Latvia's oil handlers mysteriously sanguine

  • 2004-08-19
  • Baltic News Service
RIGA - Recent statements indicate that managers of Latvia's oil transit firms - Ventspils Nafta and pipeline operator LatRosTrans - are prepared to cut a deal in order to renew crude oil deliveries. What's more, they reportedly have two plans to ensure that it will happen.

Vladimirs Solomatins, vice-president of Latvijas Naftas Tranzits, the core shareholder of Ventspils Nafta, told the Dienas Bizness daily that managers were prepared to "take any chance" they could "to renew crude oil supplies via pipeline."
"It all depends on the price and terms," he said.

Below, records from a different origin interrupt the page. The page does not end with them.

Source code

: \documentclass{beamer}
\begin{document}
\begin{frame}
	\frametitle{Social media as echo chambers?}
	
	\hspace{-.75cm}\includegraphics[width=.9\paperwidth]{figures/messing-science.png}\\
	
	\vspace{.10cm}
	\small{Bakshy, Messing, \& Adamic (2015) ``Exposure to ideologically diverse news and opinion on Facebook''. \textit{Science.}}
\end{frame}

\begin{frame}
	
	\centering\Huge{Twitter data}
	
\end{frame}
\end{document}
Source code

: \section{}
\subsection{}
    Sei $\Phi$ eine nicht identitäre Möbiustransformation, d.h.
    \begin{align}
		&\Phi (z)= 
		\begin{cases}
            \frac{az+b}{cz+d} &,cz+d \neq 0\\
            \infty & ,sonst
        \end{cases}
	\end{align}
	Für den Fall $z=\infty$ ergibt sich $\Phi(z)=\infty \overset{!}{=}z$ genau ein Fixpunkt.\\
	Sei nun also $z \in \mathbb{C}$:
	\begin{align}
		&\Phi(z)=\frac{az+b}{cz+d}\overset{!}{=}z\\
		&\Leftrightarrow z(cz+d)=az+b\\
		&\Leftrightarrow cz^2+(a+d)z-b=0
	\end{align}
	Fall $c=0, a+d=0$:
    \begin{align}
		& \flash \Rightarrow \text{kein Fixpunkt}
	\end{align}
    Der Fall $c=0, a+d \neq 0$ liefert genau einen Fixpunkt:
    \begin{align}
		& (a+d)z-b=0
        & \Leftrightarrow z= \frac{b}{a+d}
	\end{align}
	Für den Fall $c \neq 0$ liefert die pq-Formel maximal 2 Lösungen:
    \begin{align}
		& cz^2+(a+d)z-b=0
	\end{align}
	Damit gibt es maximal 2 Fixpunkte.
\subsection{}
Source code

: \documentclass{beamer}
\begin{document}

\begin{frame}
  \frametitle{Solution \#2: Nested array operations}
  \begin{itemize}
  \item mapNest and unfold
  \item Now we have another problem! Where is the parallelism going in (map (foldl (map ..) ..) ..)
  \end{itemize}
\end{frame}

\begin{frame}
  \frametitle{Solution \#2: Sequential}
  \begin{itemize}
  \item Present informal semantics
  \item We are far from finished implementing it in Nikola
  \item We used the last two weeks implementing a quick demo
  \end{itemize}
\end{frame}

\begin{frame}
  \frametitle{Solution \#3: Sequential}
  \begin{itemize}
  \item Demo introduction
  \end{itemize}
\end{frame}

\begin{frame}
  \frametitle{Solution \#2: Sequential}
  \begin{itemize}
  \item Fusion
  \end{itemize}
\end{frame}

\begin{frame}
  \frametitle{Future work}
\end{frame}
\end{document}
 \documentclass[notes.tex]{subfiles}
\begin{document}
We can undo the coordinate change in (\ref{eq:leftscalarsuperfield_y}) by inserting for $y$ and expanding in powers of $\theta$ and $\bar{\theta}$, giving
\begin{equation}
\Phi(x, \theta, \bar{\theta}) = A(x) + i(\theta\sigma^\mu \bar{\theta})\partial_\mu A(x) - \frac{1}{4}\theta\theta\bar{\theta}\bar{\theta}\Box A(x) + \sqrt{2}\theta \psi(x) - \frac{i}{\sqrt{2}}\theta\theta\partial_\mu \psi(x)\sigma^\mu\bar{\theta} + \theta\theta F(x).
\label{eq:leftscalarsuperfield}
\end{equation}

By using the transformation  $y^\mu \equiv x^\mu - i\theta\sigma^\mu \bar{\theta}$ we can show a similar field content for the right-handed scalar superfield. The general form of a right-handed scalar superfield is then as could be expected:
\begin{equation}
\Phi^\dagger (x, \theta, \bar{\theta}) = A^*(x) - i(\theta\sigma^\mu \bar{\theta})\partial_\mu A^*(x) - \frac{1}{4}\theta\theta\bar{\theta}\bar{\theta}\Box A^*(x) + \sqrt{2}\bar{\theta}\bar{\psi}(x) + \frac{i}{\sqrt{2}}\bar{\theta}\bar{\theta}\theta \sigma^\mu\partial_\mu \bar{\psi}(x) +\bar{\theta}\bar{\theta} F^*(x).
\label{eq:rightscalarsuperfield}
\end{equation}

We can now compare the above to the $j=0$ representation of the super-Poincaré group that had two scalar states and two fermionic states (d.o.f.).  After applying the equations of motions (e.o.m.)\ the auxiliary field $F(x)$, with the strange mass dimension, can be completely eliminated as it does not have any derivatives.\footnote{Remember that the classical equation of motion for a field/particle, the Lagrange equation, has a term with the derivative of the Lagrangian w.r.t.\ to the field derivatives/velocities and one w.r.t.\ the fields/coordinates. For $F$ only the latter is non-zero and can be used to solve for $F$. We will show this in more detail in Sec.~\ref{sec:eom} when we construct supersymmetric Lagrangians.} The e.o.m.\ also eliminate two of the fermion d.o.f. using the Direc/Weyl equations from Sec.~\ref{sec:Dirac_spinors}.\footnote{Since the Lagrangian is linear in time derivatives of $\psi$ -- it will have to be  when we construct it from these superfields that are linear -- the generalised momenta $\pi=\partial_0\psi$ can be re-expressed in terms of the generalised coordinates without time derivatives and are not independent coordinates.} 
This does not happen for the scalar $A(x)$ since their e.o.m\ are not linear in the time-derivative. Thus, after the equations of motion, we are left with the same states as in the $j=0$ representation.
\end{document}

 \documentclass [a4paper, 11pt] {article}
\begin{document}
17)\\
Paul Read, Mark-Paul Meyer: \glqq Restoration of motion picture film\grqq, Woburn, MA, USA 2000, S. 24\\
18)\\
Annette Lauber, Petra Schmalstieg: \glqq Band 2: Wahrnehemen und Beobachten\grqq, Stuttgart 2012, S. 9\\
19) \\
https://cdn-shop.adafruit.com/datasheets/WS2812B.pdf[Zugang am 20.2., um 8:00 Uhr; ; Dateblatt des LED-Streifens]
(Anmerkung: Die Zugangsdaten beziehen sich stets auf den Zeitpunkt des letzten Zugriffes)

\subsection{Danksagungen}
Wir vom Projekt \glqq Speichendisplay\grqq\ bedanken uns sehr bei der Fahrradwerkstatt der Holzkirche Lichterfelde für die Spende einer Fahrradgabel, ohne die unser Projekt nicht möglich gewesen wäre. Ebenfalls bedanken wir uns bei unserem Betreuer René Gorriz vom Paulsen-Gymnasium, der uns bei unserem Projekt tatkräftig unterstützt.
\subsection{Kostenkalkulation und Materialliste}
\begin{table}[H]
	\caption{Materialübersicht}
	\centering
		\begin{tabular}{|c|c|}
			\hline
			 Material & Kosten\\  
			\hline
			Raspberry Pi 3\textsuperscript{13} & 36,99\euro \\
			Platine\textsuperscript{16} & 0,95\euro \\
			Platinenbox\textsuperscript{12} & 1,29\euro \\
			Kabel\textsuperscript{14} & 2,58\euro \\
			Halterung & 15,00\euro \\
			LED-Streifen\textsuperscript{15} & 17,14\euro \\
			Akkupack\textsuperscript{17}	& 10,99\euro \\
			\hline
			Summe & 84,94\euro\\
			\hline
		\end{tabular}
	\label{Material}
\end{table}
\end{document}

Solomatins stressed that renewing pipeline supplies, cut off in the beginning of 2003, must be accomplished soon and that selling the terminal was an option. Otherwise, he said, staff would have to be cut and assets frozen.
"We are open to negotiations. Only the Russian side has to be interested now," he said.
The words confirm a financial statement issued by Ventspils Nafta last week that claimed negotiations were under way with various parties to restore the oil flow.
"Considering also the latest trends in the world's oil market development, Ventspils Nafta and LatRosTrans management and councils believe the present situation is temporary and that oil transportation will resume in the near future," the statement read.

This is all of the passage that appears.